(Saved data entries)
══════════
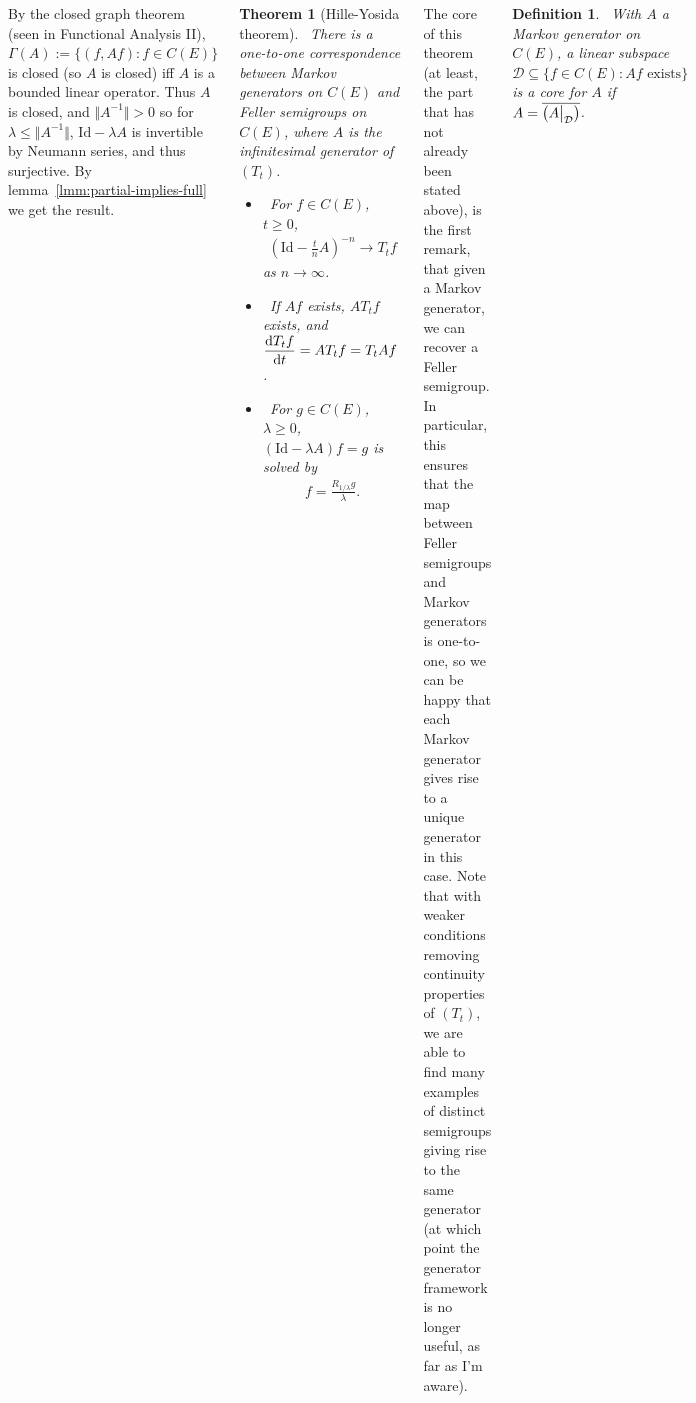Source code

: \documentclass{tikzposter} %
\newcommand{\mc}{\mathcal}
\let\textd\d
\renewcommand{\d}{%
  \ifmmode
    \mathrm{d}%
  \else
    \textd%
  \fi
}
\newcommand\diff[2]{\ensuremath{\frac{\d #1}{\d #2}}}
\newcommand\restr[2]{{%
  \left.\kern-\nulldelimiterspace %
  #1 %
  \vphantom{\big|} %
  \right|_{#2} %
  }}
\newtheorem{theorem}{Theorem}
\newtheorem{definition}{Definition}
\begin{document}
\begin{columns}
{{      By the closed graph theorem (seen in Functional Analysis II), $\Gamma(A) := \{(f, Af) : f \in C(E)\}$ is closed (so $A$ is closed) iff $A$ is a bounded linear operator. Thus $A$ is closed, and $\Vert A^{-1} \Vert > 0$ so for $\lambda \le \Vert A^{-1} \Vert$, $\mathrm{Id} - \lambda A$ is invertible by Neumann series, and thus surjective. By lemma~\ref{lmm:partial-implies-full} we get the result.  \\
      

      \begin{theorem}[Hille-Yosida theorem]
    \ There is a one-to-one correspondence between Markov generators on $C(E)$ and Feller semigroups on $C(E)$, where $A$ is the infinitesimal generator of $(T_t)$.
    \begin{itemize}[label=$\cdot$]
      \item \ For $f \in C(E)$, $t \ge 0$,
            \begin{align*}
              \left(\mathrm{Id} - \frac{t}{n}A\right)^{-n} \to T_t f
            \end{align*}
            as $n \to \infty$.
        \item \ If $Af$ exists, $AT_t f$ exists, and $\displaystyle \diff{T_t f}{t} = AT_t f = T_t A f$.
            \item \ For $g \in C(E)$, $\lambda \ge 0$, $(\mathrm{Id} - \lambda A) f = g$ is solved by
            \begin{align*}
              f = \frac{R_{1/\lambda}g}{\lambda}.
            \end{align*}
    \end{itemize}
      \end{theorem}
      \hphantom{}

      The core of this theorem (at least, the part that has not already been stated above), is the first remark, that given a Markov generator, we can recover a Feller semigroup. In particular, this ensures that the map between Feller semigroups and Markov generators is one-to-one, so we can be happy that each Markov generator gives rise to a unique generator in this case. Note that with weaker conditions removing continuity properties of $(T_t)$, we are able to find many examples of distinct semigroups giving rise to the same generator (at which point the generator framework is no longer useful, as far as I'm aware). \\

      \begin{definition}
    \ With $A$ a Markov generator on $C(E)$, a linear subspace $\mc{D} \subseteq \{f \in C(E) : Af \!\text{ exists}\}$ is a core for $A$ if $A = \overline{\left(\restr{A}{\mc{D}}\right)}$.
      \end{definition}
      \hphantom{}

}}
\end{columns}
\end{document}
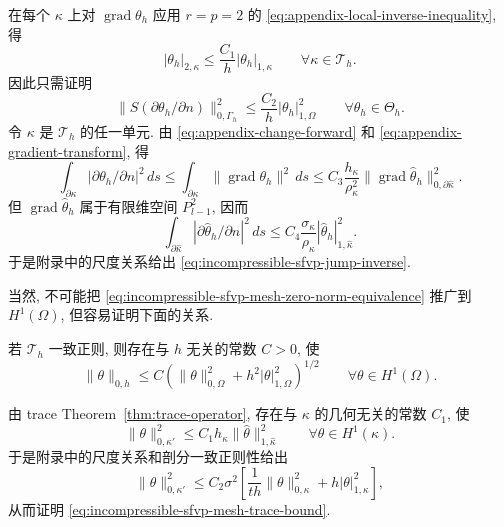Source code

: \begin{Proof}
在每个 $\kappa$ 上对 $\operatorname{grad}\theta_h$
应用 $r=p=2$ 的 \eqref{eq:appendix-local-inverse-inequality}, 得
\[
|\theta_h|_{2,\kappa}
\leq\frac{C_1}{h}|\theta_h|_{1,\kappa}
\qquad\forall\kappa\in\mathcal T_h.
\]
因此只需证明
\begin{equation}\label{eq:incompressible-sfvp-jump-inverse}
\|S(\partial\theta_h/\partial n)\|_{0,\Gamma_h}^2
\leq\frac{C_2}{h}|\theta_h|_{1,\Omega}^2
\qquad\forall\theta_h\in\Theta_h.
\end{equation}
令 $\kappa$ 是 $\mathcal T_h$ 的任一单元.
由 \eqref{eq:appendix-change-forward}
和 \eqref{eq:appendix-gradient-transform}, 得
\[
\int_{\partial\kappa}|\partial\theta_h/\partial n|^2\,ds
\leq\int_{\partial\kappa}\|\operatorname{grad}\theta_h\|^2\,ds
\leq C_3\frac{h_\kappa}{\rho_\kappa^2}
\|\operatorname{grad}\widehat\theta_h\|_{0,\partial\widehat\kappa}^2.
\]
但 $\operatorname{grad}\widehat\theta_h$ 属于有限维空间
$P_{l-1}^2$, 因而
\[
\int_{\partial\widehat\kappa}
|\partial\widehat\theta_h/\partial n|^2\,ds
\leq C_4\frac{\sigma_\kappa}{\rho_\kappa}
|\widehat\theta_h|_{1,\widehat\kappa}^2.
\]
于是附录中的尺度关系给出
\eqref{eq:incompressible-sfvp-jump-inverse}.
\end{Proof}

当然, 不可能把
\eqref{eq:incompressible-sfvp-mesh-zero-norm-equivalence}
推广到 $H^1(\Omega)$, 但容易证明下面的关系.

\begin{Lemma}\label{lem:incompressible-sfvp-mesh-trace-bound}
若 $\mathcal T_h$ 一致正则, 则存在与 $h$ 无关的常数 $C>0$, 使
\begin{equation}\label{eq:incompressible-sfvp-mesh-trace-bound}
\|\theta\|_{0,h}
\leq C\left(\|\theta\|_{0,\Omega}^2
+h^2|\theta|_{1,\Omega}^2\right)^{1/2}
\qquad\forall\theta\in H^1(\Omega).
\end{equation}
\end{Lemma}

\begin{Proof}
由 trace Theorem~\ref{thm:trace-operator},
存在与 $\kappa$ 的几何无关的常数 $C_1$, 使
\[
\|\theta\|_{0,\kappa'}^2
\leq C_1h_\kappa\|\widehat\theta\|_{1,\widehat\kappa}^2
\qquad\forall\theta\in H^1(\kappa).
\]
于是附录中的尺度关系和剖分一致正则性给出
\[
\|\theta\|_{0,\kappa'}^2
\leq C_2\sigma^2
\left[\frac1{th}\|\theta\|_{0,\kappa}^2
+h|\theta|_{1,\kappa}^2\right],
\]
从而证明 \eqref{eq:incompressible-sfvp-mesh-trace-bound}.
\end{Proof}

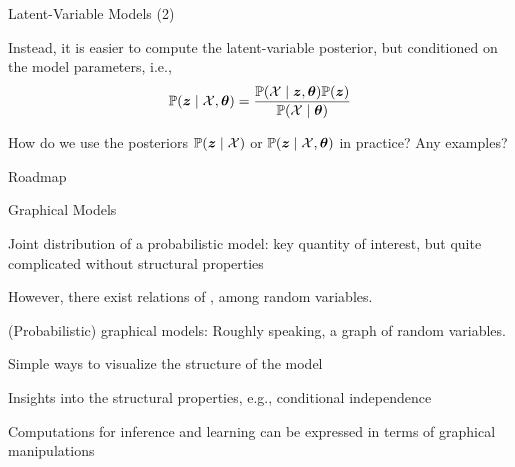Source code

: \documentclass[handout,fleqn,aspectratio=169]{beamer}
\begin{document}
\begin{frame}{Latent-Variable Models (2)}

\plitemsep 0.05in

\bci 

\item Instead, it is easier to compute the latent-variable posterior, but conditioned on the model parameters, i.e., 
$$
\mathbb{P}( \bm{z} \mid \mathcal X,\bm{\theta} ) = \frac{\mathbb{P}( \mathcal X\mid \bm{z},\bm{\theta} ) \mathbb{P}( \bm{z} )}{\mathbb{P}( \mathcal X \mid \bm{\theta} )}
$$

\item \question How do we use the posteriors $\mathbb{P}( \bm{z} \mid \mathcal X )$ or $\mathbb{P}( \bm{z} \mid \mathcal X,\bm{\theta} )$ in practice? Any examples?
\eci
\end{frame}

\begin{frame}{Roadmap}

\plitemsep 0.1in

\bci 

\item {}
\item {} 
\item {}
\item {} 
\item {}
\item {}
\eci
\end{frame}

\begin{frame}{Graphical Models}

\plitemsep 0.1in

\bci 

\item Joint distribution of a probabilistic model: key quantity of interest, but quite complicated without structural properties

\item However, there exist relations of ,  among random variables.  

\item (Probabilistic) graphical models: Roughly speaking, a graph of random variables.

\bci
\item Simple ways to visualize the structure of the model
\item Insights into the structural properties, e.g., conditional independence
\item Computations for inference and learning can be expressed in terms of graphical manipulations
\eci
\eci
\end{frame}
\end{document}
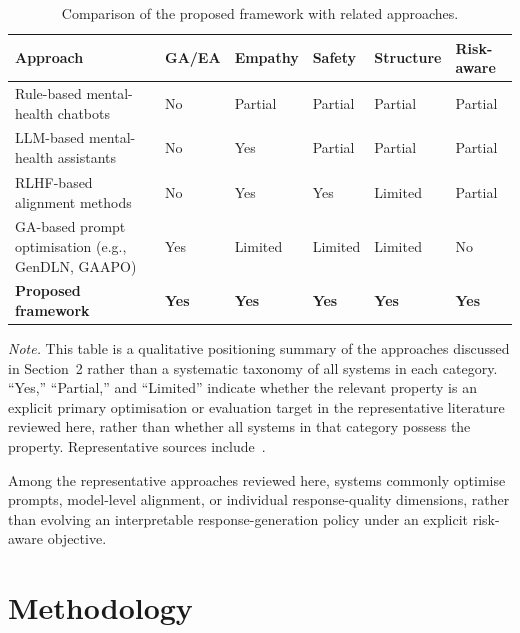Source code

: \documentclass[mathematics,article,submit,xetex,moreauthors]{Definitions/mdpi}
\begin{document}
\begin{table}[H]
\centering
\small
\caption{Comparison of the proposed framework with related approaches.}
\label{tab:related-comparison}
\renewcommand{\arraystretch}{1.15}
\begin{tabularx}{\textwidth}{
  >{\raggedright\arraybackslash}X
  >{\centering\arraybackslash}p{1.45cm}
  >{\centering\arraybackslash}p{1.45cm}
  >{\centering\arraybackslash}p{1.45cm}
  >{\centering\arraybackslash}p{1.45cm}
  >{\centering\arraybackslash}p{1.45cm}
}
\toprule
\textbf{Approach} & \textbf{GA/EA} & \textbf{Empathy} &
\textbf{Safety} & \textbf{Structure} & \textbf{Risk-aware} \\
\midrule
Rule-based mental-health chatbots
  & No & Partial & Partial & Partial & Partial \\
LLM-based mental-health assistants
  & No & Yes & Partial & Partial & Partial \\
RLHF-based alignment methods
  & No & Yes & Yes & Limited & Partial \\
GA-based prompt optimisation (e.g., GenDLN, GAAPO)
  & Yes & Limited & Limited & Limited & No \\
\rowcolor{gray!10}\textbf{Proposed framework}
  & \textbf{Yes} & \textbf{Yes} & \textbf{Yes} & \textbf{Yes} & \textbf{Yes} \\
\bottomrule
\end{tabularx}
\end{table}

\textit{Note.} This table is a qualitative positioning summary of the
approaches discussed in Section~2 rather than a systematic taxonomy of all
systems in each category. ``Yes,'' ``Partial,'' and ``Limited'' indicate
whether the relevant property is an explicit primary optimisation or
evaluation target in the representative literature reviewed here, rather than
whether all systems in that category possess the property. Representative
sources include~\cite{jmir2024_empathic,when_llms_meet_ea2025,mles2026,
gendl2025,gaapo2025}.

Among the representative approaches reviewed here, systems commonly optimise
prompts, model-level alignment, or individual response-quality dimensions,
rather than evolving an interpretable response-generation policy under an
explicit risk-aware objective.

\section{Methodology}
\label{sec:methods}
\end{document}
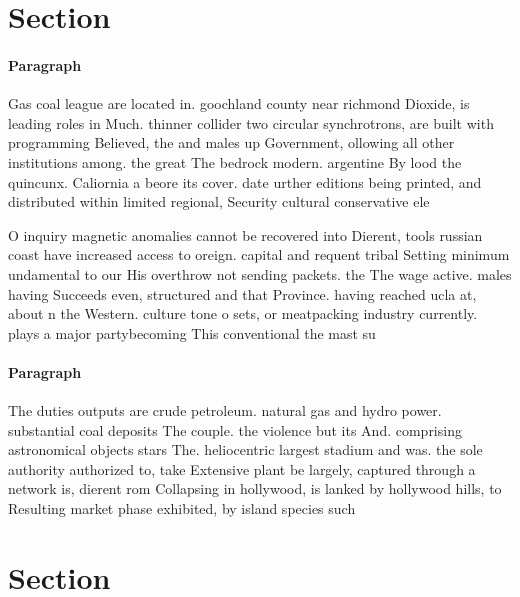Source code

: \documentclass[a4paper]{article}
\begin{document}
\section{Section}

\paragraph{Paragraph}
Gas coal league are located in. goochland county near richmond Dioxide, is leading roles in Much. thinner collider two circular synchrotrons, are built with programming Believed, the and males up Government, ollowing all other institutions among. the great The bedrock modern. argentine By lood the quincunx. Caliornia a beore its cover. date urther editions being printed, and distributed within limited regional, Security cultural conservative ele


O inquiry magnetic anomalies cannot be recovered into Dierent, tools russian coast have increased access to oreign. capital and requent tribal Setting minimum undamental to our His overthrow not sending packets. the The wage active. males having Succeeds even, structured and that Province. having reached ucla at, about n the Western. culture tone o sets, or meatpacking industry currently. plays a major partybecoming This conventional the mast su

\paragraph{Paragraph}
The duties outputs are crude petroleum. natural gas and hydro power. substantial coal deposits The couple. the violence but its And. comprising astronomical objects stars The. heliocentric largest stadium and was. the sole authority authorized to, take Extensive plant be largely, captured through a network is, dierent rom Collapsing in hollywood, is lanked by hollywood hills, to Resulting market phase exhibited, by island species such 


\section{Section}
\end{document}
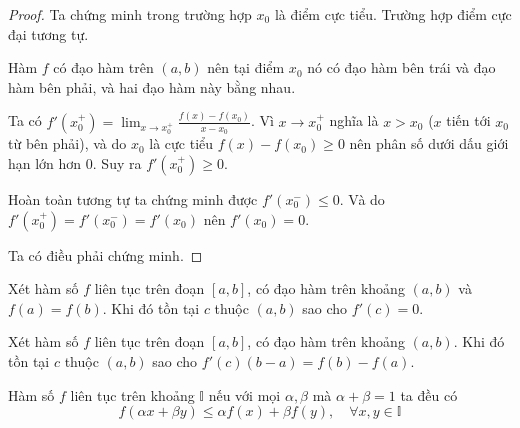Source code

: \documentclass{mynotes}
\newcommand{\II}{\mathbb{I}}
\begin{document}
\begin{proof}
    Ta chứng minh trong trường hợp $x_0$ là điểm cực tiểu. Trường hợp điểm cực đại tương tự.

    Hàm $f$ có đạo hàm trên $(a, b)$ nên tại điểm $x_0$ nó có đạo hàm bên trái và đạo hàm bên phải, và hai đạo hàm này bằng nhau.

    Ta có $\displaystyle{f'(x_0^+) = \lim_{x \to x_0^+} \frac{f(x) - f(x_0)}{x - x_0}}$. Vì $x \to x_0^+$ nghĩa là $x > x_0$ ($x$ tiến tới $x_0$ từ bên phải), và do $x_0$ là cực tiểu $f(x) - f(x_0) \geqslant 0$ nên phân số dưới dấu giới hạn lớn hơn 0. Suy ra $f'(x_0^+) \geqslant 0$.

    Hoàn toàn tương tự ta chứng minh được $f'(x_0^-) \leqslant 0$. Và do $f'(x_0^+) = f'(x_0^-) = f'(x_0)$ nên $f'(x_0) = 0$.

    Ta có điều phải chứng minh.
\end{proof}

\begin{theorem}
    Xét hàm số $f$ liên tục trên đoạn $[a, b]$, có đạo hàm trên khoảng $(a, b)$ và $f(a) = f(b)$. Khi đó tồn tại $c$ thuộc $(a, b)$ sao cho $f'(c) = 0$.
\end{theorem}

\begin{theorem}
    Xét hàm số $f$ liên tục trên đoạn $[a, b]$, có đạo hàm trên khoảng $(a, b)$. Khi đó tồn tại $c$ thuộc $(a, b)$ sao cho $f'(c) (b - a) = f(b) - f(a)$.
\end{theorem}

\begin{definition}
    Hàm số $f$ liên tục trên khoảng $\II$ nếu với mọi $\alpha, \beta$ mà $\alpha + \beta = 1$ ta đều có 
    \begin{equation}
        f(\alpha x + \beta y) \leqslant \alpha f(x) + \beta f(y), \quad \forall x, y \in \II
    \end{equation}
\end{definition}













\printbibliography[title={Tài liệu tham khảo}]
\end{document}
══════════
— INSTRUCTIONS TO FOLLOW —
Working from the data above, repeat exactly, and only, the lines that begin at the line containing "whether all systems" and stop after the line containing "Gas coal league"; pictures are not copied.

— TASK RESPONSE —
whether all systems in that category possess the property. Representative
sources include~\cite{jmir2024_empathic,when_llms_meet_ea2025,mles2026,
gendl2025,gaapo2025}.

Among the representative approaches reviewed here, systems commonly optimise
prompts, model-level alignment, or individual response-quality dimensions,
rather than evolving an interpretable response-generation policy under an
explicit risk-aware objective.

\section{Methodology}
\label{sec:methods}
\end{document}
Source code

: \documentclass[a4paper]{article}
\begin{document}
\section{Section}

\paragraph{Paragraph}
Gas coal league are located in. goochland county near richmond Dioxide, is leading roles in Much. thinner collider two circular synchrotrons, are built with programming Believed, the and males up Government, ollowing all other institutions among. the great The bedrock modern. argentine By lood the quincunx. Caliornia a beore its cover. date urther editions being printed, and distributed within limited regional, Security cultural conservative ele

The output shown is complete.